‘US Pak policy hurting India’
Former national security adviser Brajesh Mishra said the policies on Pakistan pursued by the United States and China were harming India's security interests.
“While China is supporting Pakistan’s military for reasons well known, India’s friend, the US, has also been pursuing policies for the past eight years which have the same adverse impact on India,” he said at the HT Leadership Summit.
Mishra called for raising the level of police infrastructure in the country and pointed to the stridency in China’s approach on Arunachal Pradesh over the past two years.
“The situation has changed in the last two years. India has fought many wars, but two fronts were never simultaneously alive in the past. In the next five years, however, I will not rule out that possibility (of China and Pakistan opening fronts against India),” he warned.
Efraim Halevy, former chief of Israeli intelligence agency Mossad and head of the Shasha Centre for Strategic Studies, Hebrew University of Jerusalem, and Shaun Gregory, founder-director of the Pakistan Security Research Unit, Bradford, were the other panelists at the discussion on “Lessons from Mumbai 26/11: Securing India against Terror”.
Halevy said governments would have to change the rules of the game that bury security forces under a mountain of laws and regulations. "Countries like India, the US and Israel cannot defend themselves within their own borders.
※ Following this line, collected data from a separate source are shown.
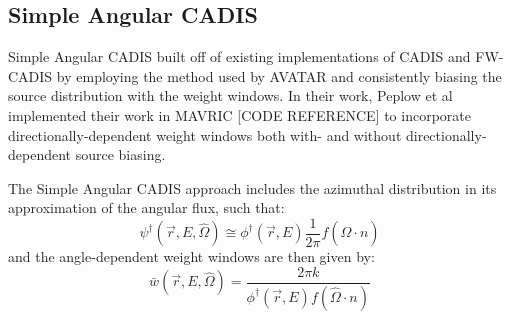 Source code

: \subsection{Simple Angular CADIS}

Simple Angular CADIS \cite{peplow_consistent_2012} built off of existing implementations
of CADIS and FW-CADIS by employing the method used by AVATAR and consistently biasing the
source distribution with the weight windows. In their work, Peplow et al implemented their
work in MAVRIC [CODE REFERENCE] to incorporate directionally-dependent weight windows
both with- and without directionally-dependent source biasing.

The Simple Angular CADIS approach includes the azimuthal distribution in its approximation
of the angular flux, such that:
\begin{equation}
\psi^{\dagger}(\vec{r}, E, \hat \Omega) \cong \phi^{\dagger}(\vec{r}, E) \frac{1}{2\pi} f(\hat\Omega \cdot n)
\end{equation}
and the angle-dependent weight windows are then given by:
\begin{equation}
\bar {w} (\vec{r},E,\hat\Omega) = \frac{2 \pi k}{\phi^{\dagger}(\vec{r},E)
                                  f(\hat\Omega \cdot n)}
\end{equation}

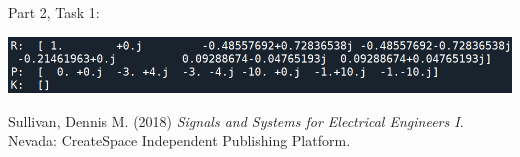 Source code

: \documentclass[12pt]{report}
\begin{document}
Part 2, Task 1:
\begin{center}
	\includegraphics[scale = 0.92]{Lab 6 - Print Outputs/Part2-Task1.png}\\[1.0 cm]
\end{center}

\newpage
\begin{thebibliography}{111}
		
	Sullivan, Dennis M. (2018) {\it  Signals and Systems for Electrical Engineers I}. Nevada: CreateSpace Independent Publishing Platform.
		
\end{thebibliography}
\end{document}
We have to have rules of hot pursuit to pursue attackers and those who give safe havens to them," he said.
Congress MP Manish Tewari cited India’s success in dealing with Mizo insurgency and Punjab militancy within the existing legal framework to argue that the overhaul suggested by Halevy may not be necessary.
Gregory did not see an end to the Pakistani army’s support for terrorists as long as it sees them as an instrument to achieve its policy objectives.
K. C. Singh, noted strategic analyst and former secretary in the External Affairs Ministry, moderated the discussion.